La
fonte del diritto del nascente Stato liberale italiano fu lo Statuto del
Regno o Statuto Fondamentale della Monarchia di Savoia,
noto universalmente come Statuto
Albertino dal
nome del re che lo concesse (carta ottriata) e lo promulgò: Carlo
Alberto di Savoia,
Statuto,
poi adottato
dal Regno
sardo-piemontese il 4
marzo 1848.
Nel preambolo autografo lo stesso Carlo Alberto definisce lo Statuto
come «Legge fondamentale perpetua ed irrevocabile della
Monarchia sabauda».
Il 17
marzo 1861,
con la fondazione del Regno
d'Italia,
divenne la carta fondamentale della nuova Italia unita
e rimase formalmente tale, pur con modifiche, fino al
biennio 1944-1946 quando,
con successivi decreti
legislativi,
fu adottato un regime
costituzionale transitorio valido
fino all'entrata in vigore della Costituzione
della Repubblica Italiana,
il 1º
gennaio 1948.
Lo Statuto Albertino, nonostante non abbia natura di fonte
legislativa sovraordinata alla legge ordinaria, può essere
considerato a tutti gli effetti un primo esempio di costituzione
breve.
Lo
Statuto
riveste una importanza fondamentale per decodificare la tendenza
“ambigua” della cultura giuridica italiana la quale sceglie la
forma e penalizza la sostanza preferendo non
concedere diritti all' individuo ma lasciarlo immerso nella
presunzione dei diritti.
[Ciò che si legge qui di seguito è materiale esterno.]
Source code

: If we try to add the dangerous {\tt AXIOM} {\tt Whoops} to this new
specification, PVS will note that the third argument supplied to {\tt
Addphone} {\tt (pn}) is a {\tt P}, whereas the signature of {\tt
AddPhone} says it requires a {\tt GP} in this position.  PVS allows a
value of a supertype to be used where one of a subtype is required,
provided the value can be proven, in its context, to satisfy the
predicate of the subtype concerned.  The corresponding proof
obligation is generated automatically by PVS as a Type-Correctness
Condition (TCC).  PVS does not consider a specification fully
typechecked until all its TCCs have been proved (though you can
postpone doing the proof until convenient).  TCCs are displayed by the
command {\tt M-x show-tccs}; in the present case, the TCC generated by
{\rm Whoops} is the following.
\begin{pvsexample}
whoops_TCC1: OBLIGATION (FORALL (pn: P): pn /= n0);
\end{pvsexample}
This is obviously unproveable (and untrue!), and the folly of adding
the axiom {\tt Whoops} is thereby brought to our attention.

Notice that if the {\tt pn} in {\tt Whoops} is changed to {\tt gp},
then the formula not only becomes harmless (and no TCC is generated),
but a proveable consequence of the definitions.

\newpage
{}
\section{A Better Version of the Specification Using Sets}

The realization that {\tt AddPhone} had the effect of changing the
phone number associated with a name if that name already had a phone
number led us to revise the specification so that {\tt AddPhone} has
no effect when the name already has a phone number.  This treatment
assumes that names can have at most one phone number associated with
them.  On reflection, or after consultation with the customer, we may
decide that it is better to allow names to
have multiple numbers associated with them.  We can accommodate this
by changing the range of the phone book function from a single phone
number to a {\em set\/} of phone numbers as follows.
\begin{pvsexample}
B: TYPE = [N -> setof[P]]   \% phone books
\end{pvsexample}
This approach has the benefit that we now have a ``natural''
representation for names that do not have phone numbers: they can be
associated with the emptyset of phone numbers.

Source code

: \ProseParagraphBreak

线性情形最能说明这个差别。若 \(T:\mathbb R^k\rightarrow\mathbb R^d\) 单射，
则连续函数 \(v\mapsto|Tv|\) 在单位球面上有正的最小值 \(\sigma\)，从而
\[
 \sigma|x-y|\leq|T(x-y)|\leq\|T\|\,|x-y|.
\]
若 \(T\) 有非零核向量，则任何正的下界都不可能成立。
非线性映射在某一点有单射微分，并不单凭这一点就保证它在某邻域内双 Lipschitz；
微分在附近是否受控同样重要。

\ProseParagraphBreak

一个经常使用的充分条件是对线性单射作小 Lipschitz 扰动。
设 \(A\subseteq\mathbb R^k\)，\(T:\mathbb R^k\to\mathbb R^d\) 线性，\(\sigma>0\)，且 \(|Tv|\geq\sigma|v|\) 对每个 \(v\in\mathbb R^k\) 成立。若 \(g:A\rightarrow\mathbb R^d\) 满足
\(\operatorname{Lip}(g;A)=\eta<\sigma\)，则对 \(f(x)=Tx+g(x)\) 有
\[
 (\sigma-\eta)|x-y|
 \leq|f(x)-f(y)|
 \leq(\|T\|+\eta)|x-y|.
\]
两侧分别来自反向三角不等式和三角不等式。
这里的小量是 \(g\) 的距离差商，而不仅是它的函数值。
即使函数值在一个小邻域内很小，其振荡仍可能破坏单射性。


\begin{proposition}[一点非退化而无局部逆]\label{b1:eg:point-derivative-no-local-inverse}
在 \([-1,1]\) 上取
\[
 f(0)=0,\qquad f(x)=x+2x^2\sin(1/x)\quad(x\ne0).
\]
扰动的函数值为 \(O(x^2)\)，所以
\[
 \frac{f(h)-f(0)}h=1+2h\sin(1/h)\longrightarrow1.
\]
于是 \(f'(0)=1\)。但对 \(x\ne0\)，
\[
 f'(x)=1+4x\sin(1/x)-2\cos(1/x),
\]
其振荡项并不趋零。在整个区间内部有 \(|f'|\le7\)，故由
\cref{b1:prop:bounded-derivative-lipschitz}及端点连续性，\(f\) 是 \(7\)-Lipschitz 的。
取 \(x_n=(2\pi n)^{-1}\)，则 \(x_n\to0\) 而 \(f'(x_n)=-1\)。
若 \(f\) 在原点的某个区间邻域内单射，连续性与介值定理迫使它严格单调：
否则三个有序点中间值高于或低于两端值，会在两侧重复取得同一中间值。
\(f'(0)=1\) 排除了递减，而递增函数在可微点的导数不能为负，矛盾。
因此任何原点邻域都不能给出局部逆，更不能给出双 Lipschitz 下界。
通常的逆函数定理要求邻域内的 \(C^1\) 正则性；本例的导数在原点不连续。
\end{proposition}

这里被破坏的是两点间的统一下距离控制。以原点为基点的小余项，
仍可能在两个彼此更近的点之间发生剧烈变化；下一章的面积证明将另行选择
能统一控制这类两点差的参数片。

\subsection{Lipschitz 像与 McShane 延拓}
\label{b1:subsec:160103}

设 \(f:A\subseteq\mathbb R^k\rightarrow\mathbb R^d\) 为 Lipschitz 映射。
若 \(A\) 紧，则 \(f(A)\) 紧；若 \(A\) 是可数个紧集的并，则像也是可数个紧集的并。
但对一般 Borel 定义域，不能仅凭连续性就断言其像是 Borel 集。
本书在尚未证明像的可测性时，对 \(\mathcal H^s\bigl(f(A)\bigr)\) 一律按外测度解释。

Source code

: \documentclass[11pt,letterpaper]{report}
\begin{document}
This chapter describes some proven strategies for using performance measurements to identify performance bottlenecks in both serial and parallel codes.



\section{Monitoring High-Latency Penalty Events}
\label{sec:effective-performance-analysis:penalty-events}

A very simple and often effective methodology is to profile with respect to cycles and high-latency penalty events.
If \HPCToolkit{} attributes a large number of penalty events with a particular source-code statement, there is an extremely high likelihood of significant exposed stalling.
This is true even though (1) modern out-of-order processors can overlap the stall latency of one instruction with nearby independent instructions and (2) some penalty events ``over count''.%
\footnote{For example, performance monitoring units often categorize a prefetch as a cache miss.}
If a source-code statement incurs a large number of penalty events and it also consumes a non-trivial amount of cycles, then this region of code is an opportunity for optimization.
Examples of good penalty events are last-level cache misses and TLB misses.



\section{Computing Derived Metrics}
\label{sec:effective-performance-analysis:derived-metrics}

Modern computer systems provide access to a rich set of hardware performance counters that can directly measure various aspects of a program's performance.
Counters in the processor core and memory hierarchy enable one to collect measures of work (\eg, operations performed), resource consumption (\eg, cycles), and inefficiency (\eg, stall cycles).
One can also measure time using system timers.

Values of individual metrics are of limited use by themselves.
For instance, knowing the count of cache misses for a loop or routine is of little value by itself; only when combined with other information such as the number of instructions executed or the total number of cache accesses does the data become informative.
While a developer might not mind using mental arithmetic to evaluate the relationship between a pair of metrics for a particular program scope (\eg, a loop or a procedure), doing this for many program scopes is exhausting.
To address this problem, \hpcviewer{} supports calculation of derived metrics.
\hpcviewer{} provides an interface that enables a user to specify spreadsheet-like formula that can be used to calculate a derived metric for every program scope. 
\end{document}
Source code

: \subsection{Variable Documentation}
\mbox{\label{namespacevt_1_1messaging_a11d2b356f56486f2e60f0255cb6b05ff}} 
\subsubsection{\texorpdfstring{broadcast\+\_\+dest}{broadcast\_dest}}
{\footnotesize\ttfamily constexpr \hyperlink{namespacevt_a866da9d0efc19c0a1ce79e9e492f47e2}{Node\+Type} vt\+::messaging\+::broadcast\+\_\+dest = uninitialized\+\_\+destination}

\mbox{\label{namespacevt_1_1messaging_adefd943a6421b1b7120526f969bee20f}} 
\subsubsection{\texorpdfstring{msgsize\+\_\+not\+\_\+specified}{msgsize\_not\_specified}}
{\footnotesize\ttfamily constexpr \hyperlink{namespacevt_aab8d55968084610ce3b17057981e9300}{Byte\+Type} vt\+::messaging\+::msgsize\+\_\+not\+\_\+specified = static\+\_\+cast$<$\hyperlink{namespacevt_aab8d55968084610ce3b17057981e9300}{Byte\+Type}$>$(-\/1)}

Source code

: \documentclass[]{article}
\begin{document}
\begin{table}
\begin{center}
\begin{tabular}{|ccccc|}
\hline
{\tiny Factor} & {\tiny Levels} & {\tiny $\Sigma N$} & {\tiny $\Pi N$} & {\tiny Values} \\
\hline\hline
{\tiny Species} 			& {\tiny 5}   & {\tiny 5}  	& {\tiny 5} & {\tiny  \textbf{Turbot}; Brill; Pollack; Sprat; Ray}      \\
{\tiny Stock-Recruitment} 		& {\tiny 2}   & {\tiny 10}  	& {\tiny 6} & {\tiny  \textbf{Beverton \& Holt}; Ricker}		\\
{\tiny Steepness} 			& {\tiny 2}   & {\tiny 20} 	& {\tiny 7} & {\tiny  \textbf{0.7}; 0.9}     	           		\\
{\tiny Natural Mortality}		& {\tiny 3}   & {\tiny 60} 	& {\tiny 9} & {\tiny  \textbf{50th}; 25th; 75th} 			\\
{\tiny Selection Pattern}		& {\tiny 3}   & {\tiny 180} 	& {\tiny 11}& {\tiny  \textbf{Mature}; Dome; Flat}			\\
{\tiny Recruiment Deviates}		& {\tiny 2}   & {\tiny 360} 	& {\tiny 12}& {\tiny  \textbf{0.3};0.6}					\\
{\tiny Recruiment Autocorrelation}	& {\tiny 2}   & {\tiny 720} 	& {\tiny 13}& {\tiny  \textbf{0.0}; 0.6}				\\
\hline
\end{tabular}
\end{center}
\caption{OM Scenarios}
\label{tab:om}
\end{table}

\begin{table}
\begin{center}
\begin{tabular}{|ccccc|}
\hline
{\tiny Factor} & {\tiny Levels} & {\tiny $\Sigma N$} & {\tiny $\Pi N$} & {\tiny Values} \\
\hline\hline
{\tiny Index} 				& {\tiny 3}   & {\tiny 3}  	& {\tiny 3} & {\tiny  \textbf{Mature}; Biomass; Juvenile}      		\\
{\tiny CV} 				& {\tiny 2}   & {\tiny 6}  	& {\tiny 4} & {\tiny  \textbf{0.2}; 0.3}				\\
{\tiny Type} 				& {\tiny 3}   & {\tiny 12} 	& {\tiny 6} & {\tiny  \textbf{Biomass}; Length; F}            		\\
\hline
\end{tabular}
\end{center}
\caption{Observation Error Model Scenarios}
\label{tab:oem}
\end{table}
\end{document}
I
diritti vengono enunciati poichè giustificano la stessa esistenza
giuridica la quale è il vero motivo dei diritti subiettivi
individuali trattati poi specificamente dalle leggi. Per
sintetizzare: i Principi vengono enunciati formalmente poi le leggi
li rendono espliciti e godibili,li negano o li annunciano
formalmente ma non vengono sostanziati.
In Italia si svilupperà una lunga tradizione di diritti, enunciati
nel Principio ma negati nella sostanza.
L’inquadramento delle disposizioni statutarie e della successiva
evoluzione legislativa entro un
modello squisitamente statualistico, che, nella formulazione dello Statuto ha ormai abbandonato ogni
suggestione giusnaturalistica, appare chiara nella dottrina dell’epoca
dello Statuto stesso.
Lo Statuto è
la fonte che stabilisce i diritti in modo che
ogni persona si trova limitata, ma garantita al tempo stesso, nelle
sue attività da due punti di vista: verso le altre persone private e
verso la persona collettiva pubblica.
Il diritto nazionale nel suo
grande complesso armonico prefigge e determina sfere d’attività
del privato verso il privato, sfere d’attività del privato verso
il Governo, e sfere d’attività del Governo verso il privato. È
quindi lo Stato che con il diritto oggettivo, ovvero con la legge,
crea la titolarità dei diritti e dei doveri in capo ai cittadini,
non solo nei confronti degli altri privati ma anche nei confronti
dello Stato stesso. Si tratta, come accennato, di una concezione
strettamente statualistica che ben poco concede agli altri due
approcci teorici (storicistico e individualistico) in materia di
diritti di libertà: diritto positivo che oscura il diritto
naturale. In Italia questa situazione sarà ancora più grave
perchè questa strategia che addita i diritti ma non li concede
produrrà una società immobile e in balia di poteri altri dallo
Stato, capaci di organizzarsi come meglio credono in quanto non c' è
nessuna comunità, sul territorio, forte ed emancipata da
costituire un modello valido. Soltanto in seguito all’affermarsi
del regime fascista e della politica liberticida che il medesimo, da
subito, mostrò di voler perseguire, ci si accorse di quanto forieri
di conseguenze funeste fossero gli sviluppi non solo legislativi, ma
anche scientifici dei decenni successivi all’entrata in vigore
dello Statuto. Se lo Statuto avesse avuto sostanza e non forma di
diritto probabilmente non ci sarebbe stata quella regressione
giuridica e di civiltà realizzata con il regime fascista e non ci
sarebbe stata l' abitudine alla regressione civile che è una
costante derivata dalla politica di governo dello Stato italiano che fa precipitare sempre la società in vuoti di
civiltà che saranno una costante dal periodo post-unitario a oggi.
PRINCIPIO
DI EGUAGLIANZA
Si
può portare come esempio di vuoto di civiltà la riflessione intorno
al Principio di eguaglianza:
Art.
24.dello Statuto - Tutti i regnicoli (abitante
naturale di un regno in rapporto ai diritti di cui può godere),
qualunque sia il loro titolo o grado, sono eguali dinanzi alla legge.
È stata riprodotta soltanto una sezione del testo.